Family of Woman Killed by Police Speaks Out

The family of a woman who was fatally wounded by Los Angeles area police says she suffered from bipolar disorder.

Michelle Lee Shirley, 39, was shot and killed by Torrance police on Monday, Oct. 31, according to Los Angeles County coroner’s reports.

Shirley, a Black woman who was raised in San Diego, had recently relocated to the Los Angeles area.

Police reportedly responded to several calls on Monday afternoon concerning a reckless driver. Callers claimed the woman, later identified as Shirley, was driving a Ford Fusion with outward damage to the vehicle and the side airbags out.

When officers arrived on the scene near a gas station, they boxed the car in, the report said. Police say Shirley acted erratically. She backed into a patrol car and then drove forward into another cruiser. That’s when at least two officers opened fire on Shirley.

She was taken to County Harbor-UCLA Medical Center, where she was pronounced dead around 3 p.m. The incident was recorded by pedestrians nearby.

While the shooting is being investigated by Torrance’s Special Operations Bureau and the Los Angeles County district attorney’s office, Shirley’s family members believe the ordeal was mishandled due to her bipolar disorder.

Shirley, the mother of a young boy, had come to grips with the disease, and even reflected on the impact it had on her life in an It’s Up to Us campaign video. She urged others to accept their diagnosis and seek help.

“Ignoring it,” she said in the visual posted in 2011, “can take years away from your life.”

Her mother, Debra Shirley, told reporters at The Daily Breeze she didn’t know what was going through her [daughter’s] head as she was driving or trying to get away.

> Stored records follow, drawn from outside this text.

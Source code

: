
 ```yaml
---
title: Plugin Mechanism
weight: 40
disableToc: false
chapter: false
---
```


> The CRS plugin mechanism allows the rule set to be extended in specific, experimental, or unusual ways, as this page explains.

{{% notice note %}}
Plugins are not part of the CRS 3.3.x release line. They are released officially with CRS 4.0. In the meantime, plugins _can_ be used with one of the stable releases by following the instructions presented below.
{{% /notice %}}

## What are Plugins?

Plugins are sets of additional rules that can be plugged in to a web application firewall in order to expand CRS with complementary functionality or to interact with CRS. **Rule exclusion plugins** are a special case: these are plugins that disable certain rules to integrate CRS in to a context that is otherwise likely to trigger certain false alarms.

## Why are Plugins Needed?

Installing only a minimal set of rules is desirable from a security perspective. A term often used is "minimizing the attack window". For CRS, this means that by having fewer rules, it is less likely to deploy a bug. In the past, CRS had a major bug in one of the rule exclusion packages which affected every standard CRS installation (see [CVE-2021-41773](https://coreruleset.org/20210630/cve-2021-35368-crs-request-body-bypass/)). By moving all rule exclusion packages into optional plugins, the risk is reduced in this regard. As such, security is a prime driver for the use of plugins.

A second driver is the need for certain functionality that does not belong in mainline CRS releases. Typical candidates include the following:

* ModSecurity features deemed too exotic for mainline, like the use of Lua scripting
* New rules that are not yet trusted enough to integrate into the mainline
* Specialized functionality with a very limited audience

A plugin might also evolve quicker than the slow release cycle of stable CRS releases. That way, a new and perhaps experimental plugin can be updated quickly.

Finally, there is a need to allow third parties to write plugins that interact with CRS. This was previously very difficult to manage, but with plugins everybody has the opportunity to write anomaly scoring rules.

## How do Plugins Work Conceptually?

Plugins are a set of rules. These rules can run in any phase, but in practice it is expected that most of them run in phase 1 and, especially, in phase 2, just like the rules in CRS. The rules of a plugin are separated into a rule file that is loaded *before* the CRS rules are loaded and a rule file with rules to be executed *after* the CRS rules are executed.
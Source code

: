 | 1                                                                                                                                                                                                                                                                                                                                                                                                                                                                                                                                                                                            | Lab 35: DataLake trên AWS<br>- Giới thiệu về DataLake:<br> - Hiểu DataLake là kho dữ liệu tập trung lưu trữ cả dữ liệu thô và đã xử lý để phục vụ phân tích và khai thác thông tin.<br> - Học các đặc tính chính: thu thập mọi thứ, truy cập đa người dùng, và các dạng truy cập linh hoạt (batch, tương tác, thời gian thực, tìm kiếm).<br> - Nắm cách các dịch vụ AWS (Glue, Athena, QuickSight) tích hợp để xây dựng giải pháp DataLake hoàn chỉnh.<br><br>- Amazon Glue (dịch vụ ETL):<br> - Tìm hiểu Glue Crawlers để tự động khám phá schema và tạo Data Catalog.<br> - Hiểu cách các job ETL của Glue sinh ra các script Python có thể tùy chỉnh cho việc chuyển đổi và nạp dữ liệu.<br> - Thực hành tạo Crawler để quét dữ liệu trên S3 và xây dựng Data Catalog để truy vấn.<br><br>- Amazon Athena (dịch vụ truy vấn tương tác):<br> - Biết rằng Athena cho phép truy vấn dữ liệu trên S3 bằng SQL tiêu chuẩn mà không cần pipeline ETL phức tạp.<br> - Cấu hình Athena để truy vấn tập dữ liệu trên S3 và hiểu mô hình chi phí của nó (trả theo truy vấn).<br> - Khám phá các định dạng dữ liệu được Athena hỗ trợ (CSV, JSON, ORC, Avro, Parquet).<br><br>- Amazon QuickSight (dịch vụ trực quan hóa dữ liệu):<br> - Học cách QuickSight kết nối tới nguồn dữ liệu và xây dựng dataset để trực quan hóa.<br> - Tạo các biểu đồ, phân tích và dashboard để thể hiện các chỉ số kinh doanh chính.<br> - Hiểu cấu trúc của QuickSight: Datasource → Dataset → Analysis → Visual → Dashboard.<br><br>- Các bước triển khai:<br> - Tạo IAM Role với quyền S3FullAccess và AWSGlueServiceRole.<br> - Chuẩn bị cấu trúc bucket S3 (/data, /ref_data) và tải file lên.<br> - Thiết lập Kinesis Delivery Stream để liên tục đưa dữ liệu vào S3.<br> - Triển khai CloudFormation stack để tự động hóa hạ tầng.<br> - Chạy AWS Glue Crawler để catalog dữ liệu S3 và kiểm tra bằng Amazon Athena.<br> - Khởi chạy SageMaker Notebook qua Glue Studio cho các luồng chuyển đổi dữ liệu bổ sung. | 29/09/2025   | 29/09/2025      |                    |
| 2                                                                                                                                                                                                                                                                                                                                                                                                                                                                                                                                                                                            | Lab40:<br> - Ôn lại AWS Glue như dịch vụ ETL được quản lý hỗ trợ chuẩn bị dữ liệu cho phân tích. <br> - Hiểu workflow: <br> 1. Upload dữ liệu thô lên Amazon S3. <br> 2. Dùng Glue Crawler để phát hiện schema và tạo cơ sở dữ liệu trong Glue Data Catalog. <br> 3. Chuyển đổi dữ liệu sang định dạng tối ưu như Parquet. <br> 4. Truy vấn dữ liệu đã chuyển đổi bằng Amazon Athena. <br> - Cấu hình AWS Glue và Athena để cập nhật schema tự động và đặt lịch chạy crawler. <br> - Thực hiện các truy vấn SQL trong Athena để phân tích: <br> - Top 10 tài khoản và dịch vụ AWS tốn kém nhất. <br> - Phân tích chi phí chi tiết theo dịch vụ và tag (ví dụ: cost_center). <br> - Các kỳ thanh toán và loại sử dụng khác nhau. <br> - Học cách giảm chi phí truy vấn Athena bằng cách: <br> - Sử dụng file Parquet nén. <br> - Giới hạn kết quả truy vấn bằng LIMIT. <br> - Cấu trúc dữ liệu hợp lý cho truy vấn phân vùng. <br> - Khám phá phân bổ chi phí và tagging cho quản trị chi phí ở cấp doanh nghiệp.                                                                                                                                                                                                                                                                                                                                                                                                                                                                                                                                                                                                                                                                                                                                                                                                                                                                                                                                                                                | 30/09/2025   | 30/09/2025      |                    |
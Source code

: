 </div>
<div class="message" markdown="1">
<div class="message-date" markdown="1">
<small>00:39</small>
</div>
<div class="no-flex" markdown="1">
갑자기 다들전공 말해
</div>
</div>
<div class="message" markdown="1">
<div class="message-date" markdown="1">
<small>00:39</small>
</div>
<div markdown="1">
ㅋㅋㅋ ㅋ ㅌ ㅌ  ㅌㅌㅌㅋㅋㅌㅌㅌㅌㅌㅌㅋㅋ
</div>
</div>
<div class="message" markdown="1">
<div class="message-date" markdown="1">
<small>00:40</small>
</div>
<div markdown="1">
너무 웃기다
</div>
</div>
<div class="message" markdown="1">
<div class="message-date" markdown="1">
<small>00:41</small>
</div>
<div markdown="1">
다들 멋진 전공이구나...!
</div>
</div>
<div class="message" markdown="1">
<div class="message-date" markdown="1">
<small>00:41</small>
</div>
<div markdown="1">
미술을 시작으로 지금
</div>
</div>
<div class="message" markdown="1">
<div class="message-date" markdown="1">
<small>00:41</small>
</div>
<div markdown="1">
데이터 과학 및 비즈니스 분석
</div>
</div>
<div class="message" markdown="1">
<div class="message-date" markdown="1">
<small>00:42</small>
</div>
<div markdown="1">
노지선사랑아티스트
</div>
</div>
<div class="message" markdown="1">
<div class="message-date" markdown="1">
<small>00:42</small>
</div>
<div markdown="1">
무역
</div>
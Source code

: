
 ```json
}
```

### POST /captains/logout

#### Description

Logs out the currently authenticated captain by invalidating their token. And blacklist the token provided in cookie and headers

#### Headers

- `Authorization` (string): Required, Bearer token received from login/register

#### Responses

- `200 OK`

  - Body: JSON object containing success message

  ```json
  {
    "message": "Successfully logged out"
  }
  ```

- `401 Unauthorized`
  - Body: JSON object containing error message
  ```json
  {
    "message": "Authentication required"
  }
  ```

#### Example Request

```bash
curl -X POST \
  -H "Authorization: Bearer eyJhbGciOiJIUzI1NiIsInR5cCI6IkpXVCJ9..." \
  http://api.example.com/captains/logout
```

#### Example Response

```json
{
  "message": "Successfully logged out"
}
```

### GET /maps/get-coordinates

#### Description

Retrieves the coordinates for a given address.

“I can’t even imagine,” she said. “But why did they have to kill her?”

The Shirley family shared several occurrences where Michelle’s illness spiraled out of control, including an episode where she thought the Mafia was looking for her, and a time when she was arrested for throwing french fries inside of a McDonald’s.

However, they say, she never used drugs or showed signs of being violent.

“I feel like they paint people of color with a brush that says: ‘You’re disposable,’” Debra Shirley said. “I really feel like police are not equipped to deal with mental illness in the field. Shoot the tires or disable the car.”